The total summary, then, is:

Mean: $6.9167$

Median: $4$

Mode: $1$

Range: $32$

Standard Deviation: $8.086$.

The summary statistics may also note that there are $24$ elements in the data set, with the largest value being $1$ and the smallest value being $33$.

Example 3

Consider the following data set:

$(85, 86, 88, 88, 90, 91, 94, 94, 96, 97, 98, 98, 98, 99, 99, 99, 99, 100, 100, 100, 100, 100, 100, 101, 101, 101, 102, 102, 102, 103, 103, 104, 104, 105, 106, 106, 108, 109, 110, 110, 110, 113, 115)$.

What are the summary statistics for this data set? What do these statistics say about the data set?

Solution

This data set has 43 data points. The highest value is $115$, while the lowest value is $85$. This means that the range is $115-85=30$.

The median of this data set is going to be the twenty-second term, which is $100$.

Likewise, the mode of the data set is $100$ because it appears more than any other value.

The mean of this data set is equal to:

$\frac{4314}{43}$. This is about equal to $100.3$.

Plugging the standard deviation into a standard deviation calculator reveals that it is approximately $6.9$.

Therefore, the summary statistics on this data set are:

Mean: $100.3$

Median: $100$

Mode: $100$

Range: $30$

Standard Deviation: $6.9$

Number of Terms: $43$

Highest Value: $115$

Lowest Value: $85$.

Based on these statistics, the data is probably normally distributed because all of the measures of central tendency are almost exactly equal.

Example 4

A shipping company weighs a sample of packages before they are sent out. They get the following results.

$(0.1, 0.1, 0.3, 0.5, 0.8, 0.9, 1.1, 1.2, 1.4, 1.5, 1.5, 1.5, 1.6, 1.7, 1.7, 1.8, 1.9, 2.1, 2.9, 3.3, 4.0, 5.3, 5.5, 6.8, 9.2, 21.8)$.
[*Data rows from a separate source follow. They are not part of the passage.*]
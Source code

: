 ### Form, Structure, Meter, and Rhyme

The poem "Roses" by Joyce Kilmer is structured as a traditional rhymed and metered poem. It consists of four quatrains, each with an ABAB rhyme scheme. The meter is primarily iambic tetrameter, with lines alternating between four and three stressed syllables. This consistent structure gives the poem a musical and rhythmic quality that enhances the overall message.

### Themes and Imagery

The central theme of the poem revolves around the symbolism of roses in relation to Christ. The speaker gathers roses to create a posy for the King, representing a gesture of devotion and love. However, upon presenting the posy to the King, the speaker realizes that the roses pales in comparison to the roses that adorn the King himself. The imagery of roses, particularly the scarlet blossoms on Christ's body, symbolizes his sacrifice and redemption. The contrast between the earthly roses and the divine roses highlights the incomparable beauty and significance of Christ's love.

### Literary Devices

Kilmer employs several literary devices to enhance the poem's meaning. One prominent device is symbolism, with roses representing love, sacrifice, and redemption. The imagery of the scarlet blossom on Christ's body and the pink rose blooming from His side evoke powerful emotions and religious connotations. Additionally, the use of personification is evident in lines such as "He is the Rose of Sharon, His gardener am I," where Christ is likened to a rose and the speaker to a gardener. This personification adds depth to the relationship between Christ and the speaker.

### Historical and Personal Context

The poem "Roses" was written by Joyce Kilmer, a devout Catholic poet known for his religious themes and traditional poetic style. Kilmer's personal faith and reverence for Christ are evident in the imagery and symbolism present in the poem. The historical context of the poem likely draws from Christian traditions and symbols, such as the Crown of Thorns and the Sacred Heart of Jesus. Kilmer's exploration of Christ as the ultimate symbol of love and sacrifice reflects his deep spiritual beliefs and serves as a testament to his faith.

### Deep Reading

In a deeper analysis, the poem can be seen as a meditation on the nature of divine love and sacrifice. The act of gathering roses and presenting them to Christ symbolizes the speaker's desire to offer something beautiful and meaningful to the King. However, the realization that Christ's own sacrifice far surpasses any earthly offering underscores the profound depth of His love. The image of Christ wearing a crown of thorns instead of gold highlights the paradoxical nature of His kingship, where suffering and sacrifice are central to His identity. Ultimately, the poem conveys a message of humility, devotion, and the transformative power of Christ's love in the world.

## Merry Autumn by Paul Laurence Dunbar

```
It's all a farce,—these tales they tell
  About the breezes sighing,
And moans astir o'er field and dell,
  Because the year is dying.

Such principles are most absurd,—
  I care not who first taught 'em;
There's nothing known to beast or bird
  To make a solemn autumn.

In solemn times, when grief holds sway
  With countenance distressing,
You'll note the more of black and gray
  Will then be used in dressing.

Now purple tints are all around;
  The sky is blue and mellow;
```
What are the summary statistics for the data? What do they say about the data in context?

Solution

The summary statistics for this data set are:

Number of Terms: $26$

Mode (most common value): $1.5$

Median (average of the thirteenth and fourteenth terms): $1.65$

Mean (sum of the terms divided by $26$): About $3.096$

Highest Value: $21.8$

Lowest Value: $0.1$

Range (difference of highest and lowest values): $21.7$

Standard Deviation (average variance from mean): $4.397$

In this data set, the median and mode are approximately the same, but the mean is a bit higher. It is not, however, a full standard deviation higher. This means that the data is slightly skewed to the right, but not too much. This is likely due to the presence of some outliers.
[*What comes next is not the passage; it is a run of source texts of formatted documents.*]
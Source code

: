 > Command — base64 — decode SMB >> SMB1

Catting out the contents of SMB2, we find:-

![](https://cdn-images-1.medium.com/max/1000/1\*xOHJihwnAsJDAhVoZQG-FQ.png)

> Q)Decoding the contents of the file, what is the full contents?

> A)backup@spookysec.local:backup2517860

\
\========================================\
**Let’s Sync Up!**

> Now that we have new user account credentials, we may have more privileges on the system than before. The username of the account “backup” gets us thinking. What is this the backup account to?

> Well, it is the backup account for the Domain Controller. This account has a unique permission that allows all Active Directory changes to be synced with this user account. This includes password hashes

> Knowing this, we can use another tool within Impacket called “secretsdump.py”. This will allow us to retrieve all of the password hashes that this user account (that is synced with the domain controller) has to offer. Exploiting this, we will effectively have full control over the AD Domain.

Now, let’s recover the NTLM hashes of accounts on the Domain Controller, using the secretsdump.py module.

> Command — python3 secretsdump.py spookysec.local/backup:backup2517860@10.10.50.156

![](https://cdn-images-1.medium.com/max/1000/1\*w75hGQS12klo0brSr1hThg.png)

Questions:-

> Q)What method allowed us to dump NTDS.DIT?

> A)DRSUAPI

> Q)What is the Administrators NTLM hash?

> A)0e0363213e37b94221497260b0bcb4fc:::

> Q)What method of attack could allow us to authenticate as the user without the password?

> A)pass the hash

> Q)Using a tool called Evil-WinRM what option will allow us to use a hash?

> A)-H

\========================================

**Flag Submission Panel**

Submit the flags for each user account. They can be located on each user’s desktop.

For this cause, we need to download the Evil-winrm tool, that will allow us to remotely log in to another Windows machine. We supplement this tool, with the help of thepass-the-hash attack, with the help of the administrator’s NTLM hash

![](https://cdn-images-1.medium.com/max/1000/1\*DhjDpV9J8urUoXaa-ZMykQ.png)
In context, this means that there are a few heavier packages that the company sends, but, for the most part, the packages weigh around $1.65$ pounds.

Practice Problems

1. A data set has standard deviation of $1$, a mean of $0$, a median of $4$ and a mode of $3.5$. What can be said about the data set?
2. Another data set is approximately normally distributed. It has a median of $16$ and a standard deviation of $3$. In what range do the median and mode likely fall?
3. Describe what the summary statistics would look like for a U-shaped data set.
4. Find the summary statistics for the following data set: $(-5, -4, -4, -3, -3, -3, -2, -2, -2, -1, -1, -1, 0, 0, 0, 0, 0, 1, 1, 1, 1, 1, 2, 2, 2, 3, 3, 5)$.
5. A charity receives donations at an event. The donation amounts in dollars are: $(1, 1, 1, 1, 1, 1, 1, 2, 2, 2, 5, 5, 5, 5, 5, 5, 5, 5, 10, 10, 10, 10, 11, 12, 15, 15, 20, 20, 20, 20, 40, 40, 45, 50, 50, 50, 100, 200)$. Find the summary statistics for the donations and interpret them in context.

2. Since this data is normally distributed, the median and mode are likely within $3$ units in either direction of the mean. That is, they are likely in the range of $13$ to $19$.
4. Number of terms: $28$. Mean is about $-0.3214$, median is 0, and mode is $0$ an $1$. The range between the highest and lowest values of $5$ and $-5$ is $10$, and the standard deviation is about $2.405$. The data is approximately normally distributed.
5. There were $37$ donations averaging $21.08$ dollars. The most common donation was $5$ dollars, and the median donation was $10$. The range of donations was from $1$ to $200$, which means the range was $199$. In this case, the standard deviation was about $36.31$, which means that there was a lot of variance in the donation amount. The large difference between the mean and median donation indicates an outlier to the right, namely the $200$ dollar donation.